Owerá tem 20 anos e é da Aldeia Krukutu, da região de Parelheiros, zona sul da cidade de São Paulo. O músico já fez uma parceria com Criolo e encara seu trabalho na arte como uma missão
A arte é uma das maneiras de os indígenas contarem suas histórias e reivindicarem seus direitos. O hip-hop, movimento contemporâneo bastante conhecido na expressão de jovens negros e da periferia, acolhe essa tradição em um de seus elementos: o rap. Werá Jeguaka Mirim, de 20 anos, é um exemplo. De etnia guarani, Owerá — nome artístico — vive na aldeia Krukutu, na região de Parelheiros, extremo sul da cidade de São Paulo.
Ele ficou conhecido como o indígena que abriu a faixa Demarcação Já na abertura da Copa do Mundo de 2014, minutos antes da partida de Brasil e Croácia. Logo a imprensa internacional quis saber quem era aquele jovem e o que aquela música significava.
Desde então, Owerá lançou os álbuns (My Blood Is Red e Todo Dia é Dia de Índio) e alguns singles, a exemplo de Demarcação Já – Terra Ar Mar, em parceria com Criolo, e Jaguatá Tenondé, em que rima é deixada de lado e apresenta um ritmo característico da cultura guarani, conhecido como música de rezo.
O Expresso na Perifa conversou com Owerá sobre sua relação com a música, as bandeiras que levanta como artista e a situação atual dos povos indígenas no Brasil. O rapper conta que sua carreira como músico começou antes mesmo que pudesse se dar conta, porque desde a infância viajava com o pai para cantar a cultura guarani. “Todo indígena tem uma conexão forte com a música, porque cada história e cada conto que o líder espiritual fala envolve música.
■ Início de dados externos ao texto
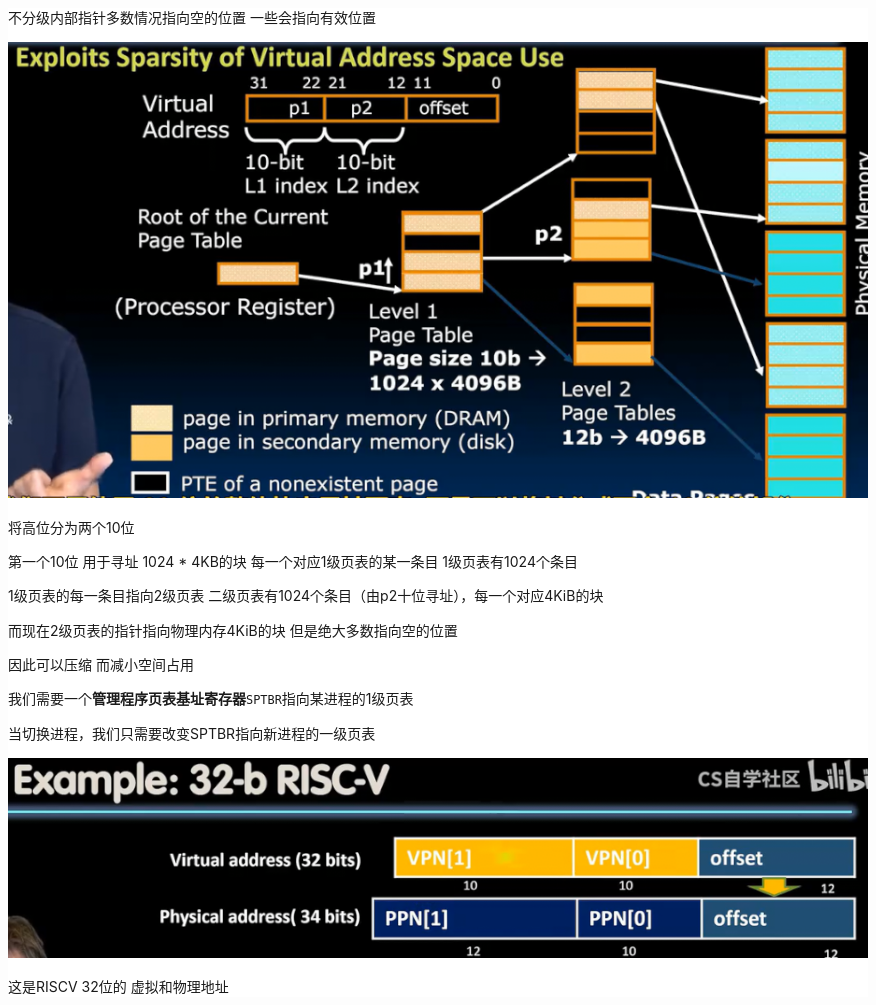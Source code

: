 不分级内部指针多数情况指向空的位置 一些会指向有效位置

![](img/71382785.png) 

将高位分为两个10位

第一个10位 用于寻址 1024 * 4KB的块 每一个对应1级页表的某一条目 1级页表有1024个条目

1级页表的每一条目指向2级页表 二级页表有1024个条目（由p2十位寻址），每一个对应4KiB的块

而现在2级页表的指针指向物理内存4KiB的块 但是绝大多数指向空的位置 

因此可以压缩 而减小空间占用

我们需要一个**管理程序页表基址寄存器**`SPTBR`指向某进程的1级页表

当切换进程，我们只需要改变SPTBR指向新进程的一级页表

![](img/a799d9f5.png)

这是RISCV 32位的 虚拟和物理地址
O guarani, que é o meu povo, sempre canta na casa de reza”, explica.
O canto de luta — A música em parceria com Criolo é uma das canções do artista a falar sobre a vida dentro da aldeia, onde as crianças precisam se alimentar, brincar, correr, amar e nadar. Sua própria infância, conta Owerá, foi regada por jogar bola e nadar na represa.
A letra trata ainda da dor de perder um familiar na luta travada pelos indígenas pelo direito à terra. Passados quase 522 anos desde que os primeiros colonizadores chegaram ao Brasil e começaram a dizimar os povos originários, as invasões e assassinatos ainda fazem parte do que é ser indígena no Brasil.
Sem armas de fogo pra cantar,
só palavras de fogo pra rimar
O coração dói, só quem sabe sente,
na demarcação das terras a morte de um parente
(Trecho de ‘Demarcação Já – Terra Ar Mar’, parceria de Owerá com Criolo)
O jovem rapper da Aldeia Krukutu acredita que falar sobre questões como a demarcação de terras, direito garantido pela Constituição Federal de 1988, é uma missão. Tendo como referência seu povo, usa o rap para levar a mensagem adiante. “Os mais velhos que sempre lutaram hoje descansam para que a gente dê continuidade. Sou uma liderança que batalha através da música”, diz Owerá.
Sem rótulo — O compromisso com a luta indígena assumido por Owerá no rap o fez ser reconhecido como de fato uma liderança de sua aldeia em São Paulo. “Não me considero um ativista. Faço o que precisa ser feito, mas não quer dizer que eu sou um ativista. Sou apenas um jovem aprendendo o valor da vida através da música”, afirma.
Em 2020, o artista representou o Brasil na comemoração dos 50 anos do Dia Internacional dos Direitos Humanos. No ano passado, participou da cerimônia de abertura do festival mundial Global Citizen, direto da Amazônia, ao lado do DJ Alok, com quem vai lançar uma música. O nome ainda não foi escolhido.
VIOLÊNCIA Os dados mais recentes do Relatório Violência Contra os Povos Indígenas do Brasil, publicado em outubro de 2021 pelo Conselho Indigenista Missionário (Cimi), apontam que nem mesmo a pandemia de covid-19 impediu que grileiros, garimpeiros, madeireiros e outros invasores intensificassem ainda mais suas investidas sobre terras indígenas. O levantamento identificou que em 2020 foram registrados 263 “casos de invasões possessórias, exploração ilegal de recursos e danos ao patrimônio”. No mesmo ano, 182 indígenas foram assassinados, um número 61% maior do que o registrado em 2019, quando foram contabilizados 113 assassinatos.